**DATA SUPPLIED**
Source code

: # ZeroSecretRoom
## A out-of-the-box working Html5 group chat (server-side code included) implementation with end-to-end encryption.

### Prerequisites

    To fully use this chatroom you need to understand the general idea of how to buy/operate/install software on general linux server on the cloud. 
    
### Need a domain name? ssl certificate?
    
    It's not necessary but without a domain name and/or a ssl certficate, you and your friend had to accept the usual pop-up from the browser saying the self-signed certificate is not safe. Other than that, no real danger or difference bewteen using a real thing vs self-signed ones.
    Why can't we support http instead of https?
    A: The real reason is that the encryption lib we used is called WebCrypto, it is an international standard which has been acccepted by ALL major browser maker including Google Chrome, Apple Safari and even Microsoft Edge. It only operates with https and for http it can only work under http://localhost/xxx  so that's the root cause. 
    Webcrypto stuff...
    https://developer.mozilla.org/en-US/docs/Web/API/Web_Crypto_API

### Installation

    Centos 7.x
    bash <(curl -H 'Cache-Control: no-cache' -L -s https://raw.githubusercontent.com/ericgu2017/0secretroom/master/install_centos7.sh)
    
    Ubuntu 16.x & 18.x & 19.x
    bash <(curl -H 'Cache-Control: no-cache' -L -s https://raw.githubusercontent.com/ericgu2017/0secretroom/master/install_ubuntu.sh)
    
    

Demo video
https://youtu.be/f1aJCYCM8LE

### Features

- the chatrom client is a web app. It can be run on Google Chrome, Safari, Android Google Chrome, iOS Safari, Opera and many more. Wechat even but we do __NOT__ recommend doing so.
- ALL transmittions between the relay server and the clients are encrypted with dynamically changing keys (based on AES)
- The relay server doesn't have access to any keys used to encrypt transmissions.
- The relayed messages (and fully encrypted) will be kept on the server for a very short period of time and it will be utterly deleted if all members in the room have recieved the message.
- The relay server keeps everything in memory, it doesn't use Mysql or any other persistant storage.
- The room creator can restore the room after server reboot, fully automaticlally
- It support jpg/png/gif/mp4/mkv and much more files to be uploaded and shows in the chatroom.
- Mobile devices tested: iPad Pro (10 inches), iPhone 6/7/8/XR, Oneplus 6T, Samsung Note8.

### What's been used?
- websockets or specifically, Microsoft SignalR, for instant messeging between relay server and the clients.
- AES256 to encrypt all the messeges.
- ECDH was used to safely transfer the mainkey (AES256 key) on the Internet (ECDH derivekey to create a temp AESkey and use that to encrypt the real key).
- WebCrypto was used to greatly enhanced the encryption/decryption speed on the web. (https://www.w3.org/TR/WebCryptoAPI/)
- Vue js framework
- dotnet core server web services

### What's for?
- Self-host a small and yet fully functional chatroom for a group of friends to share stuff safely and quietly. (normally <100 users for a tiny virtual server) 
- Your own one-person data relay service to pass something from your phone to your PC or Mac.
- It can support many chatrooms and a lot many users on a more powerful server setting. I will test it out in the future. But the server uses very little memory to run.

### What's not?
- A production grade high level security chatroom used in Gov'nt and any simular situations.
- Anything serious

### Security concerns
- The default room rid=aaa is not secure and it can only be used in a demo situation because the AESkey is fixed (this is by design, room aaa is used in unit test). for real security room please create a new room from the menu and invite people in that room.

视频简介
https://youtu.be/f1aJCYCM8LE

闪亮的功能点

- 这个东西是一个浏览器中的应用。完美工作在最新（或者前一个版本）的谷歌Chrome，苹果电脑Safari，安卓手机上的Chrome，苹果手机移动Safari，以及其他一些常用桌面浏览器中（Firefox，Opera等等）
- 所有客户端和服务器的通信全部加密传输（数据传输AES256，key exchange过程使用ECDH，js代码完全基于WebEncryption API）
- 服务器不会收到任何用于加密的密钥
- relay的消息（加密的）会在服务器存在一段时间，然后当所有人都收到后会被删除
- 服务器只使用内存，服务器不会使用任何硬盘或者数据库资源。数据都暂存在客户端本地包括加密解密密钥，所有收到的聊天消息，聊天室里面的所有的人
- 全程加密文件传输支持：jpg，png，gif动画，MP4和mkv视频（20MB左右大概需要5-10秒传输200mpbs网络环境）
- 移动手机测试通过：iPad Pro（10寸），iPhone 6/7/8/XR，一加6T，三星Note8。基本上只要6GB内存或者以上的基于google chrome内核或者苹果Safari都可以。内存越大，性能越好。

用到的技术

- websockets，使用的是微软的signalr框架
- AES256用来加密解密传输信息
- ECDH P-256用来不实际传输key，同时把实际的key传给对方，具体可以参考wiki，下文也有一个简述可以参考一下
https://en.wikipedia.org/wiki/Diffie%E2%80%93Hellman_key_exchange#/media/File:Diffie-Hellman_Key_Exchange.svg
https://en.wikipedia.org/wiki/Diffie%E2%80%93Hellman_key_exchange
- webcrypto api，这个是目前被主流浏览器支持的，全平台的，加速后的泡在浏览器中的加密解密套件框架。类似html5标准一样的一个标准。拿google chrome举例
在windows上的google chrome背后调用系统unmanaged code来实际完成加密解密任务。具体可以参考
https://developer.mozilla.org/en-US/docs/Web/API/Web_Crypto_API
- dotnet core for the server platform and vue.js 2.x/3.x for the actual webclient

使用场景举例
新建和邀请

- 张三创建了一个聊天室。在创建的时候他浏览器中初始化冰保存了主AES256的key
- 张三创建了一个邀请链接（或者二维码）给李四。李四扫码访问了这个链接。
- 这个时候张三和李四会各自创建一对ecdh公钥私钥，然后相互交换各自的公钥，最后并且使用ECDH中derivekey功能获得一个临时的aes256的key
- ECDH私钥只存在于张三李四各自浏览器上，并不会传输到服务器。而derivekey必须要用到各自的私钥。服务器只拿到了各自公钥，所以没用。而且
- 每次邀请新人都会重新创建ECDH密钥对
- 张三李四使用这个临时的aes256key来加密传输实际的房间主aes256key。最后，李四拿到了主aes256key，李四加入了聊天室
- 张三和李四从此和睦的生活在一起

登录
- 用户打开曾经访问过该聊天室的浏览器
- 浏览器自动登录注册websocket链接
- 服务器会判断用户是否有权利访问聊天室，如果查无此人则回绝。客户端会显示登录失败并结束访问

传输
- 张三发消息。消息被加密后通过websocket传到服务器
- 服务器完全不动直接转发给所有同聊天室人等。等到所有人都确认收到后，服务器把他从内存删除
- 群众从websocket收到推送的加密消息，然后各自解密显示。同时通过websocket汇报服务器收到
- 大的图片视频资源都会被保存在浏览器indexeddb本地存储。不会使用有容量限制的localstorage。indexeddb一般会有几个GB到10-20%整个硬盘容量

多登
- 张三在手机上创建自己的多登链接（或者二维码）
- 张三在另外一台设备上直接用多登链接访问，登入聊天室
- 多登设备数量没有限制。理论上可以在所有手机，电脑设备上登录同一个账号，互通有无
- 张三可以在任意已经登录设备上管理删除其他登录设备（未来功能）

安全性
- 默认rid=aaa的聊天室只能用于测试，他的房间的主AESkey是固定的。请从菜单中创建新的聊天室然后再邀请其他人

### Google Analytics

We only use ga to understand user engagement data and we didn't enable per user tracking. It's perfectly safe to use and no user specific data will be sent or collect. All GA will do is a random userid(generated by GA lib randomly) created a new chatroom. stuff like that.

**AIM OF THE TASK**
Scan the listing above for the line that has "- 张三创建了一个邀请链接（或者二维码）给李四。李四扫码访问了这个链接。", then copy exactly from that line through the line that has "### Google Analytics".

**TASK ANSWER**
- 张三创建了一个邀请链接（或者二维码）给李四。李四扫码访问了这个链接。
- 这个时候张三和李四会各自创建一对ecdh公钥私钥，然后相互交换各自的公钥，最后并且使用ECDH中derivekey功能获得一个临时的aes256的key
- ECDH私钥只存在于张三李四各自浏览器上，并不会传输到服务器。而derivekey必须要用到各自的私钥。服务器只拿到了各自公钥，所以没用。而且
- 每次邀请新人都会重新创建ECDH密钥对
- 张三李四使用这个临时的aes256key来加密传输实际的房间主aes256key。最后，李四拿到了主aes256key，李四加入了聊天室
- 张三和李四从此和睦的生活在一起

登录
- 用户打开曾经访问过该聊天室的浏览器
- 浏览器自动登录注册websocket链接
- 服务器会判断用户是否有权利访问聊天室，如果查无此人则回绝。客户端会显示登录失败并结束访问

传输
- 张三发消息。消息被加密后通过websocket传到服务器
- 服务器完全不动直接转发给所有同聊天室人等。等到所有人都确认收到后，服务器把他从内存删除
- 群众从websocket收到推送的加密消息，然后各自解密显示。同时通过websocket汇报服务器收到
- 大的图片视频资源都会被保存在浏览器indexeddb本地存储。不会使用有容量限制的localstorage。indexeddb一般会有几个GB到10-20%整个硬盘容量

多登
- 张三在手机上创建自己的多登链接（或者二维码）
- 张三在另外一台设备上直接用多登链接访问，登入聊天室
- 多登设备数量没有限制。理论上可以在所有手机，电脑设备上登录同一个账号，互通有无
- 张三可以在任意已经登录设备上管理删除其他登录设备（未来功能）

安全性
- 默认rid=aaa的聊天室只能用于测试，他的房间的主AESkey是固定的。请从菜单中创建新的聊天室然后再邀请其他人

### Google Analytics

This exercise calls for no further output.